JP2795562B2 - Dielectric porcelain composition - Google Patents

Description

DETAILED DESCRIPTION OF THE INVENTION

[0001]

BACKGROUND OF THE INVENTION 1. Field of the Invention The present invention relates to a dielectric ceramic composition which can be fired at a low temperature, has a large relative dielectric constant, has a large unloaded Q in a microwave region, and has a small temperature change rate of a resonance frequency. It is.

[0002]

2. Description of the Related Art In recent years, there has been a demand for miniaturization of mobile communication devices such as automobile telephones and portable telephones utilizing radio waves in the microwave band, and devices with the development of satellite broadcasting. For this purpose, individual components that make up the equipment must be miniaturized. One of the means is to use a filter using a dielectric material as a band-pass filter (this industry).
Then, it is generally called an LC filter. ) Has been proposed.

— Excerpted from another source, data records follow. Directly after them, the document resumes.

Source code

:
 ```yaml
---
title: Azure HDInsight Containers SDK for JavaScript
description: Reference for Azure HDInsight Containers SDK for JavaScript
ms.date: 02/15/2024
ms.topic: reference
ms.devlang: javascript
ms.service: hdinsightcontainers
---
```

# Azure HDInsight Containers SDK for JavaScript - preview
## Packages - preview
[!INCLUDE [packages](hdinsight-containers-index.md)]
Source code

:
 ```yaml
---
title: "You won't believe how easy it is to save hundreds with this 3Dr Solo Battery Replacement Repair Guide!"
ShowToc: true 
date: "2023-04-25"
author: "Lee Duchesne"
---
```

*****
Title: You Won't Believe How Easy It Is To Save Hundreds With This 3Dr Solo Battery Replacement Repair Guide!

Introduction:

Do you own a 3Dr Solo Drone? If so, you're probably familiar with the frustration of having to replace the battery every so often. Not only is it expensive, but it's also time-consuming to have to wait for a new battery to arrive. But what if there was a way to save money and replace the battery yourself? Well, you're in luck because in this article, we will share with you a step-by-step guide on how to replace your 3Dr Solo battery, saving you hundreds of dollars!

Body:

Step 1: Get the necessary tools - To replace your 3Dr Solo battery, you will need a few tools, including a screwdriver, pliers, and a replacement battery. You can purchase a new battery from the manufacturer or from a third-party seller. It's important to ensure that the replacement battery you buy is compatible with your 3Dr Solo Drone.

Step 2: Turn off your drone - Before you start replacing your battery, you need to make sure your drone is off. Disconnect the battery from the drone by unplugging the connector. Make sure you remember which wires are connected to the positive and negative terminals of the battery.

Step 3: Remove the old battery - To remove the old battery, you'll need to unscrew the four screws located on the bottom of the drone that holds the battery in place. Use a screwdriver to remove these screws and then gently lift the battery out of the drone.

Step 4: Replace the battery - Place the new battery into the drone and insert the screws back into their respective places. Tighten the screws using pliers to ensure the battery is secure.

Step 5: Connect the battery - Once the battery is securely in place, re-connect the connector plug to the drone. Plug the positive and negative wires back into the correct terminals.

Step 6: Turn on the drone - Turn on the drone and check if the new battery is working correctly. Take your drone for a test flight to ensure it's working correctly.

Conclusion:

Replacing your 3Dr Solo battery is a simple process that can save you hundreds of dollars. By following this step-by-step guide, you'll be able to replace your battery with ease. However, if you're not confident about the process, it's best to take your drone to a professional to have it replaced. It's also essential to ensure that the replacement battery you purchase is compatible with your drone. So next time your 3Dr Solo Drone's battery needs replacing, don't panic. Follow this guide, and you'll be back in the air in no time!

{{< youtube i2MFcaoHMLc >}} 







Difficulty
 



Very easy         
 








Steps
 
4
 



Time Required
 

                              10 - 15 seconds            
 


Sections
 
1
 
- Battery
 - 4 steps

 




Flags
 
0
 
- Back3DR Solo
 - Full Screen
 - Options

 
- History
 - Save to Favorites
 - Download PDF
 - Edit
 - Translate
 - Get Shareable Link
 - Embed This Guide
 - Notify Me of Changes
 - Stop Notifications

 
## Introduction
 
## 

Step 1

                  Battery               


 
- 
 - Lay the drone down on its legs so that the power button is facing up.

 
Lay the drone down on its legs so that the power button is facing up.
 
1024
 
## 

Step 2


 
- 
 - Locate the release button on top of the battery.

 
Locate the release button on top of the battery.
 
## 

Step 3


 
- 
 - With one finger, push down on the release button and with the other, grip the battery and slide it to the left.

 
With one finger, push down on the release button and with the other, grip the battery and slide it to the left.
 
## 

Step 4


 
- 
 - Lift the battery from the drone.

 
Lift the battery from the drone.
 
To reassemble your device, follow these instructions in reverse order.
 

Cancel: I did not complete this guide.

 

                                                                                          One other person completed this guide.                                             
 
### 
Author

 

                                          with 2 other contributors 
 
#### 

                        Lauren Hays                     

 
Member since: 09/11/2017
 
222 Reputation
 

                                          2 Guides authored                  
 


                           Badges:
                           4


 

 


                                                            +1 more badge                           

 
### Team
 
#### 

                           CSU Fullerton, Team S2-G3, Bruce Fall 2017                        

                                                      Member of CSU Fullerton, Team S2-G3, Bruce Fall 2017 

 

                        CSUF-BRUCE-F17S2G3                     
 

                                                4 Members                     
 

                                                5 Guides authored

In order to manufacture a small LC filter, a material having a high dielectric constant is required. In addition, it is necessary that the unloaded Q in the microwave region is large, the temperature change rate of the dielectric constant is small, and the firing temperature is low for selection of the conductor material to be used and simultaneous firing. on the other hand,
Since the conductivity of the conductor is required to be small, Cu
It is desirable to use Ag or Ag. When Cu and Ag are compared, the conductivity is slightly higher in Ag, but Ag causes migration in the presence of moisture, which is problematic in terms of reliability. Therefore, it is desirable that Cu can be used as the conductive material. In order to use Cu, it is necessary that the dielectric properties of the dielectric do not deteriorate even when firing in an atmosphere in which Cu is not oxidized.

[0004]

However, conventionally,
Ba (Mg _1/3 T) used in the microwave region
Dielectric materials such as a _2/3 ) O ₃ and Ba (Zn _1/3 Ta _1/3 ) O ₃ have firing temperatures as high as 1300 ° C. or higher, and Cu and Ag.
Cannot be used as an electrode, and conversely, a material having a low firing temperature used for a substrate or the like has a small dielectric constant of 10 or less and is difficult to use as a small LC filter material.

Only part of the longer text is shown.